Ethereum on a high after European Investment Bank’s $121M digital bond news
Ethereum prices skyrocketed to a new all-time high on Wednesday on the back of positive news from the European Investment Bank.
Ethereum has climbed to $2,709 during early Asian trading on Wednesday, April 28, marking a new peak price for the asset according to Coingecko.
The crypto metrics provider reports a gain of 7% over the past 24 hours, and 15.7% over the past seven days for the world’s second-largest digital asset by market capitalization. The move has pushed the ETH market cap to a record $312 billion.
While there are a range of factors propelling the Ether price, Reuters today attributed it to the news the European Investment Bank is launching a “digital bond” sale using the Ethereum network.
The EIB is issuing a two-year 100 million Euro ($US120.8 million) digital bond, with the sale to be led by Goldman Sachs, Banco Santander, and Societe Generale, according to analysts at Bloomberg.
On April 23, Societe Generale announced that its subsidiary Societe Generale SFH had issued a 100 million Euro bond as a security token on the public Ethereum blockchain. It was awarded the top triple-A rating by Moody’s and Fitch.
Head of revenue at crypto broker SFOX, Danny Kim, told Reuters that the news has demonstrated a bullish institutional use case for Ethereum, adding that exchange balances are also decreasing adding to the bull case:
“The amount of Ethereum sitting on exchanges continues to drop lower and has been the lowest in the past year. With less supply on exchange available, there’s less likely a chance of a major sell-off.”

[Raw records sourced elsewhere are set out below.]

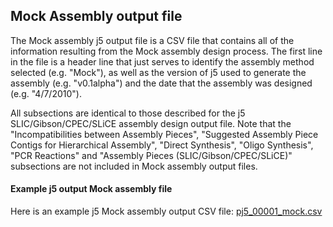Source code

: ## Mock Assembly output file

The Mock assembly j5 output file is a CSV file that contains all of the information resulting from the Mock assembly design process. The first line in the file is a header line that just serves to identify the assembly method selected (e.g. "Mock"), as well as the version of j5 used to generate the assembly (e.g. "v0.1alpha") and the date that the assembly was designed (e.g. "4/7/2010").

All subsections are identical to those described for the j5 SLIC/Gibson/CPEC/SLiCE assembly design output file. Note that the "Incompatibilities between Assembly Pieces", "Suggested Assembly Piece Contigs for Hierarchical Assembly", "Direct Synthesis", "Oligo Synthesis", "PCR Reactions" and "Assembly Pieces (SLIC/Gibson/CPEC/SLiCE)" subsections are not included in Mock assembly output files. 

#### Example j5 output Mock assembly file

Here is an example j5 Mock assembly output CSV file: [pj5_00001_mock.csv](http://j5.jbei.org/j5manual/attachments/pj5_00001_mock.csv)


     	   	      
			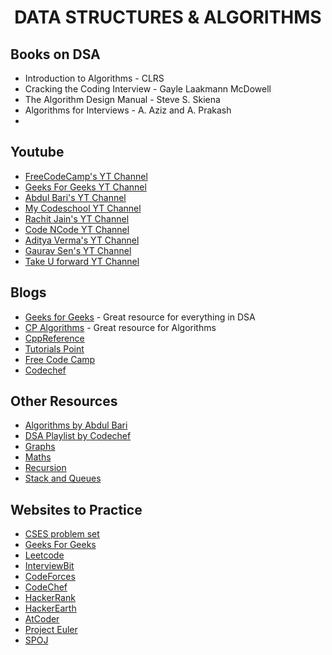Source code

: <div align="center">

# DATA STRUCTURES & ALGORITHMS

</div>

## Books on DSA

- Introduction to Algorithms - CLRS
- Cracking the Coding Interview - Gayle Laakmann McDowell
- The Algorithm Design Manual - Steve S. Skiena
- Algorithms for Interviews - A. Aziz and A. Prakash
- 

## Youtube

- [FreeCodeCamp's YT Channel](https://www.youtube.com/channel/UC8butISFwT-Wl7EV0hUK0BQ)
- [Geeks For Geeks YT Channel](https://www.youtube.com/channel/UC0RhatS1pyxInC00YKjjBqQ)
- [Abdul Bari's YT Channel](https://www.youtube.com/channel/UCZCFT11CWBi3MHNlGf019nw/featured)
- [My Codeschool YT Channel](https://www.youtube.com/playlist?list=PL2_aWCzGMAwI3W_JlcBbtYTwiQSsOTa6P)
- [Rachit Jain's YT Channel](https://www.youtube.com/channel/UC9fDC_eBh9e_bogw87DbGKQ)
- [Code NCode YT Channel](https://www.youtube.com/channel/UC0zvY3yIBQTrSutsV-4yscQ)
- [Aditya Verma's YT Channel](https://www.youtube.com/c/AdityaVermaTheProgrammingLord)
- [Gaurav Sen's YT Channel](https://www.youtube.com/channel/UCRPMAqdtSgd0Ipeef7iFsKw)
- [Take U forward YT Channel](https://www.youtube.com/c/takeUforward/featured)

## Blogs

- [Geeks for Geeks](https://www.geeksforgeeks.org/) - Great resource for everything in DSA
- [CP Algorithms](https://cp-algorithms.com/) - Great resource for Algorithms
- [CppReference](https://en.cppreference.com/w/)
- [Tutorials Point](https://www.tutorialspoint.com/data_structures_algorithms/index.htm)
-  [Free Code Camp](https://www.freecodecamp.org/news/free-online-programming-cs-courses/)
- [Codechef](https://www.codechef.com/certification/data-structures-and-algorithms/prepare)


## Other Resources

- [Algorithms by Abdul Bari](https://www.youtube.com/playlist?list=PLDN4rrl48XKpZkf03iYFl-O29szjTrs_O)
- [DSA Playlist by Codechef](https://www.codechef.com/LEARNDSA?order=desc&sortBy=successful_submissions)
- [Graphs](https://www.youtube.com/playlist?list=PLgUwDviBIf0rGEWe64KWas0Nryn7SCRWw)
- [Maths](https://www.youtube.com/playlist?list=PL2q4fbVm1Ik4liHX78IRslXzUr8z5QxsG)
- [Recursion](https://www.youtube.com/playlist?list=PL_z_8CaSLPWeT1ffjiImo0sYTcnLzo-wY)
- [Stack and Queues](https://www.youtube.com/watch?v=2nQ7CwqgiMU&list=PL2q4fbVm1Ik4OWga4UQR4WlYteMiH46zG&index=7)

## Websites to Practice

- [CSES problem set](https://cses.fi/problemset/)
- [Geeks For Geeks](https://www.geeksforgeeks.org/data-structures/?ref=shm)
- [Leetcode](https://leetcode.com/problemset/all/)
- [InterviewBit](https://www.interviewbit.com/)
- [CodeForces](https://codeforces.com/)
- [CodeChef](https://www.codechef.com/)
- [HackerRank](https://www.hackerrank.com/)
- [HackerEarth](https://www.hackerearth.com/)
- [AtCoder](https://www.hackerrank.com/)
- [Project Euler](https://projecteuler.net/)
- [SPOJ](https://www.spoj.com/)
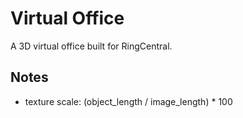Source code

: # Virtual Office

A 3D virtual office built for RingCentral.


## Notes

- texture scale: (object_length / image_length) * 100
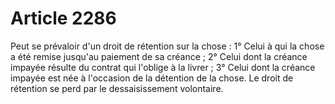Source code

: # Article 2286

Peut se prévaloir d'un droit de rétention sur la chose :   1°  Celui à qui la chose a été remise jusqu'au paiement de sa créance ;   2°  Celui dont la créance impayée résulte du contrat qui l'oblige à la livrer ;   3°  Celui dont la créance impayée est née à l'occasion de la détention de la chose.   Le droit de rétention se perd par le dessaisissement volontaire.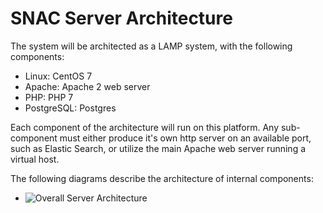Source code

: # SNAC Server Architecture

The system will be architected as a LAMP system, with the following components:

* Linux: CentOS 7
* Apache: Apache 2 web server
* PHP: PHP 7
* PostgreSQL: Postgres

Each component of the architecture will run on this platform.  Any sub-component must either produce it's own http server on an available port, such as Elastic Search, or utilize the main Apache web server running a virtual host.

The following diagrams describe the architecture of internal components:

* ![Overall Server Architecture](http://gitlab.iath.virginia.edu/snac/Documentation/raw/master/Specifications/Originals/SNAC%20Server%20Architecture.svg)
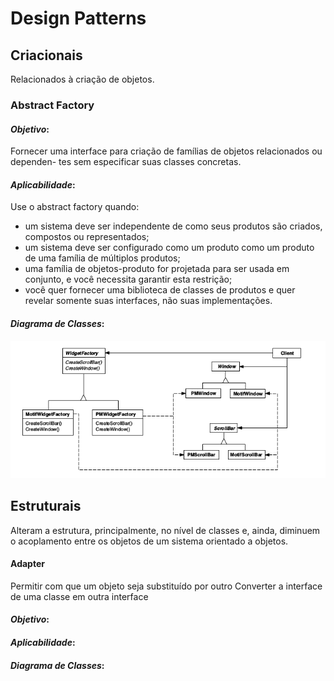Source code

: # Design Patterns

## Criacionais

Relacionados à criação de objetos.

### Abstract Factory
#### _Objetivo_:
Fornecer uma interface para criação de famílias de objetos relacionados ou dependen-
tes sem especificar suas classes concretas.


#### _Aplicabilidade_:
Use o abstract factory quando:

* um sistema deve ser independente de como seus produtos são criados, compostos ou representados;
* um sistema deve ser configurado como um produto como um produto de uma família de múltiplos produtos;
* uma família de objetos-produto for projetada para ser usada em conjunto, e você necessita garantir esta restrição;
* você quer fornecer uma biblioteca de classes de produtos e quer revelar somente suas interfaces, não suas implementações.


#### _Diagrama de Classes_:
![Abstract Factoy](Abstract_Factory.png)


## Estruturais

Alteram a estrutura, principalmente, no nível de classes e, ainda, diminuem o acoplamento entre os objetos de um sistema orientado a objetos.

#### Adapter

Permitir com que um objeto seja substituído por outro 
Converter a interface de uma classe em outra interface

#### _Objetivo_:

#### _Aplicabilidade_:

#### _Diagrama de Classes_:
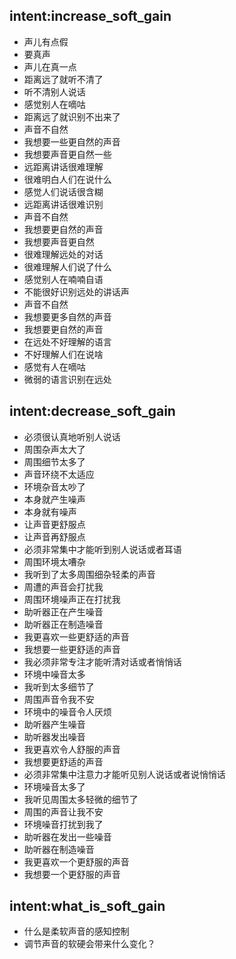 ## intent:increase_soft_gain
- 声儿有点假
- 要真声
- 声儿在真一点
- 距离远了就听不清了
- 听不清别人说话
- 感觉别人在嘀咕
- 距离远了就识别不出来了
- 声音不自然
- 我想要一些更自然的声音
- 我想要声音更自然一些
- 远距离讲话很难理解
- 很难明白人们在说什么
- 感觉人们说话很含糊
- 远距离讲话很难识别
- 声音不自然
- 我想要更自然的声音
- 我想要声音更自然
- 很难理解远处的对话
- 很难理解人们说了什么
- 感觉别人在喃喃自语
- 不能很好识别远处的讲话声
- 声音不自然
- 我想要更多自然的声音
- 我想要更自然的声音
- 在远处不好理解的语言
- 不好理解人们在说啥
- 感觉有人在嘀咕
- 微弱的语言识别在远处

## intent:decrease_soft_gain
- 必须很认真地听别人说话
- 周围杂声太大了
- 周围细节太多了
- 声音环绕不太适应
- 环境杂音太吵了
- 本身就产生噪声
- 本身就有噪声
- 让声音更舒服点
- 让声音再舒服点
- 必须非常集中才能听到别人说话或者耳语
- 周围环境太嘈杂
- 我听到了太多周围细杂轻柔的声音
- 周遭的声音会打扰我
- 周围环境噪声正在打扰我
- 助听器正在产生噪音
- 助听器正在制造噪音
- 我更喜欢一些更舒适的声音
- 我想要一些更舒适的声音
- 我必须非常专注才能听清对话或者悄悄话
- 环境中噪音太多
- 我听到太多细节了
- 周围声音令我不安
- 环境中的噪音令人厌烦
- 助听器产生噪音
- 助听器发出噪音
- 我更喜欢令人舒服的声音
- 我想要更舒适的声音
- 必须非常集中注意力才能听见别人说话或者说悄悄话
- 环境噪音太多了
- 我听见周围太多轻微的细节了
- 周围的声音让我不安
- 环境噪音打扰到我了
- 助听器在发出一些噪音
- 助听器在制造噪音
- 我更喜欢一个更舒服的声音
- 我想要一个更舒服的声音

## intent:what_is_soft_gain
- 什么是柔软声音的感知控制
- 调节声音的软硬会带来什么变化？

As reported by Cointelegraph, a revival in DeFi related protocols and tokens, coupled with a fall in gas prices could also be driving momentum. At the time of writing the average transaction price on the network had fallen to $10.73 according to Bitinfocharts.
Popular crypto analyst ‘Altcoin Sherpa’, meanwhile, predicted that ETH would continue to outperform BTC in the coming weeks, targeting a price of $3,000.